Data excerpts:
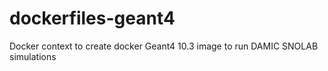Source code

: # dockerfiles-geant4
Docker context to create docker Geant4 10.3 image to run DAMIC SNOLAB
simulations
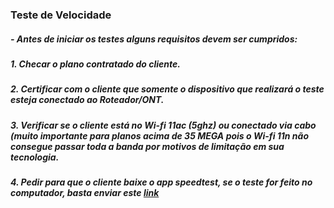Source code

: ### Teste de Velocidade


#####     - Antes de iniciar os testes alguns requisitos devem ser cumpridos:

#####         1. Checar o plano contratado do cliente.
#####         2. Certificar com o cliente que somente o dispositivo que realizará o teste esteja conectado ao Roteador/ONT.
#####         3. Verificar se o cliente está no Wi-fi 11ac (5ghz) ou conectado via cabo (muito importante para planos acima de 35 MEGA pois o Wi-fi 11n não consegue passar toda a banda por motivos de limitação em sua tecnologia.
#####         4. Pedir para que o cliente baixe o app speedtest, se o teste for feito no computador, basta enviar este [**link**](speedtest.net)
     
     

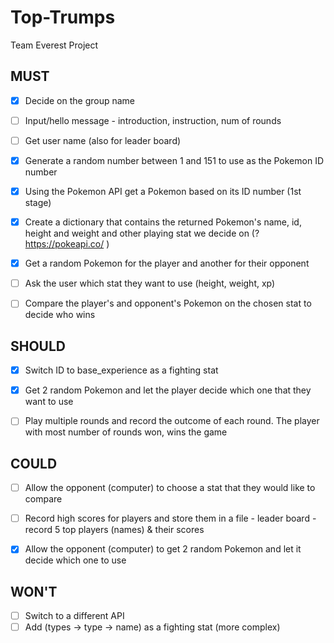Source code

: # Top-Trumps
 Team Everest Project

## MUST

- [x] Decide on the group name
- [ ] Input/hello message - introduction, instruction, num of rounds
- [ ] Get user name (also for leader board)
- [x] Generate a random number between 1 and 151 to use as the Pokemon ID number
- [x] Using the Pokemon API get a Pokemon based on its ID number (1st stage)
- [x] Create a dictionary that contains the returned Pokemon's name, id, height and weight and other playing stat we decide on (?https://pokeapi.co/ )
- [x] Get a random Pokemon for the player and another for their opponent
- [ ] Ask the user which stat they want to use (height, weight, xp)
- [ ] Compare the player's and opponent's Pokemon on the chosen stat to decide who wins


## SHOULD
- [x] Switch ID to base_experience as a fighting stat
- [x] Get 2 random Pokemon and let the player decide which one that they want to use
- [ ] Play multiple rounds and record the outcome of each round. The player with most number of rounds won, wins the game


## COULD
- [ ] Allow the opponent (computer) to choose a stat that they would like to compare
- [ ] Record high scores for players and store them in a file - leader board - record 5 top players (names) & their scores
- [x] Allow the opponent (computer) to get 2 random Pokemon and let it decide which one to use


## WON'T
- [ ] Switch to a different API
- [ ] Add (types -> type -> name) as a fighting stat (more complex)
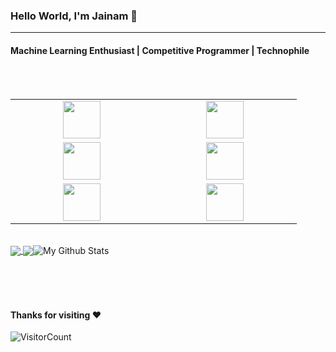 
### Hello World, I'm Jainam :purple_heart:

-----
#### Machine Learning Enthusiast | Competitive Programmer | Technophile

<br>
<br>


<table>
<tbody>
 <tr>
<td align="center" width="16.6%">
<img height=60px src="https://www.vectorlogo.zone/logos/python/python-ar21.svg"> 
</td>
<td align="center" width="16.6%">
<img height=60px src="https://upload.wikimedia.org/wikipedia/commons/1/18/ISO_C%2B%2B_Logo.svg"> 
</td>
</tr>
 <tr>
 <td align="center" width="16.6%">
<img height=60px src="https://www.vectorlogo.zone/logos/firebase/firebase-ar21.svg"> 
   </td>
    <td align="center" width="16.6%">
<img height=60px src="https://www.vectorlogo.zone/logos/nodejs/nodejs-ar21.svg"> 
   </td>
</td>
 </tr>
 <tr>
   <td align="center" width="16.6%">
<img height=60px src="https://www.vectorlogo.zone/logos/git-scm/git-scm-ar21.svg"> 
</td>
<td align="center" width="16.6%">
<img height=60px src="https://www.vectorlogo.zone/logos/github/github-ar21.svg"> 
</td>
</tr>
</tbody>
</table>
<br>
<table>
<tbody>
 <tr>
  <a href="https://github.com/Jainamrockk">
  <img align="center" src="https://github-readme-stats.vercel.app/api/top-langs/?username=Jainamrockk&theme=radical" />
</a>
  <img align="center" src="https://github-readme-stats.vercel.app/api/top-langs/?username=Jainamrockk&theme=radical" />
<img align="center" src="https://github-readme-stats.vercel.app/api?username=Jainamrockk&&show_icons=true&theme=radical" alt="My Github Stats">
   </tr>
</tbody>
</table>

<br>
<br>


#### Thanks for visiting :heart:
![VisitorCount](https://profile-counter.glitch.me/Jainamrockk/count.svg)
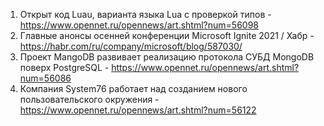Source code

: 1. Открыт код Luau, варианта языка Lua с проверкой типов - https://www.opennet.ru/opennews/art.shtml?num=56098
1. Главные анонсы осенней конференции Microsoft Ignite 2021 / Хабр - https://habr.com/ru/company/microsoft/blog/587030/
1. Проект MangoDB развивает реализацию протокола СУБД MongoDB поверх PostgreSQL - https://www.opennet.ru/opennews/art.shtml?num=56086
2. Компания System76 работает над созданием нового пользовательского окружения - https://www.opennet.ru/opennews/art.shtml?num=56122
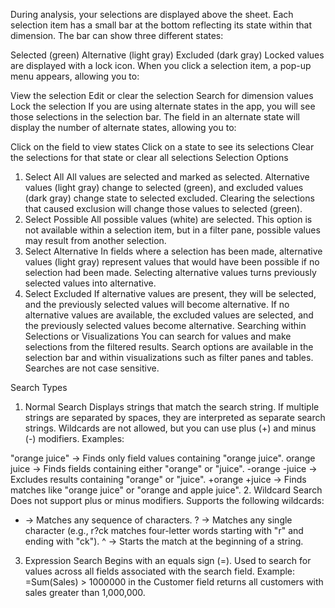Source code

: During analysis, your selections are displayed above the sheet. Each selection item has a small bar at the bottom reflecting its state within that dimension. The bar can show three different states:

Selected (green)
Alternative (light gray)
Excluded (dark gray)
Locked values are displayed with a lock icon. When you click a selection item, a pop-up menu appears, allowing you to:

View the selection
Edit or clear the selection
Search for dimension values
Lock the selection
If you are using alternate states in the app, you will see those selections in the selection bar. The field in an alternate state will display the number of alternate states, allowing you to:

Click on the field to view states
Click on a state to see its selections
Clear the selections for that state or clear all selections
Selection Options
1. Select All
All values are selected and marked as selected.
Alternative values (light gray) change to selected (green), and excluded values (dark gray) change state to selected excluded.
Clearing the selections that caused exclusion will change those values to selected (green).
2. Select Possible
All possible values (white) are selected.
This option is not available within a selection item, but in a filter pane, possible values may result from another selection.
3. Select Alternative
In fields where a selection has been made, alternative values (light gray) represent values that would have been possible if no selection had been made.
Selecting alternative values turns previously selected values into alternative.
4. Select Excluded
If alternative values are present, they will be selected, and the previously selected values will become alternative.
If no alternative values are available, the excluded values are selected, and the previously selected values become alternative.
Searching within Selections or Visualizations
You can search for values and make selections from the filtered results. Search options are available in the selection bar and within visualizations such as filter panes and tables. Searches are not case sensitive.

Search Types
1. Normal Search
Displays strings that match the search string. If multiple strings are separated by spaces, they are interpreted as separate search strings.
Wildcards are not allowed, but you can use plus (+) and minus (-) modifiers.
Examples:

"orange juice" → Finds only field values containing "orange juice".
orange juice → Finds fields containing either "orange" or "juice".
-orange -juice → Excludes results containing "orange" or "juice".
+orange +juice → Finds matches like "orange juice" or "orange and apple juice".
2. Wildcard Search
Does not support plus or minus modifiers.
Supports the following wildcards:
* → Matches any sequence of characters.
? → Matches any single character (e.g., r?ck matches four-letter words starting with "r" and ending with "ck").
^ → Starts the match at the beginning of a string.
3. Expression Search
Begins with an equals sign (=).
Used to search for values across all fields associated with the search field.
Example:
=Sum(Sales) > 1000000 in the Customer field returns all customers with sales greater than 1,000,000.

#### EXERCISE DETAILS
Using the records above, report each line that contains the word "dark" by copying it.

#### RESPONSE TO THE TASK
Excluded (dark gray)
Alternative values (light gray) change to selected (green), and excluded values (dark gray) change state to selected excluded.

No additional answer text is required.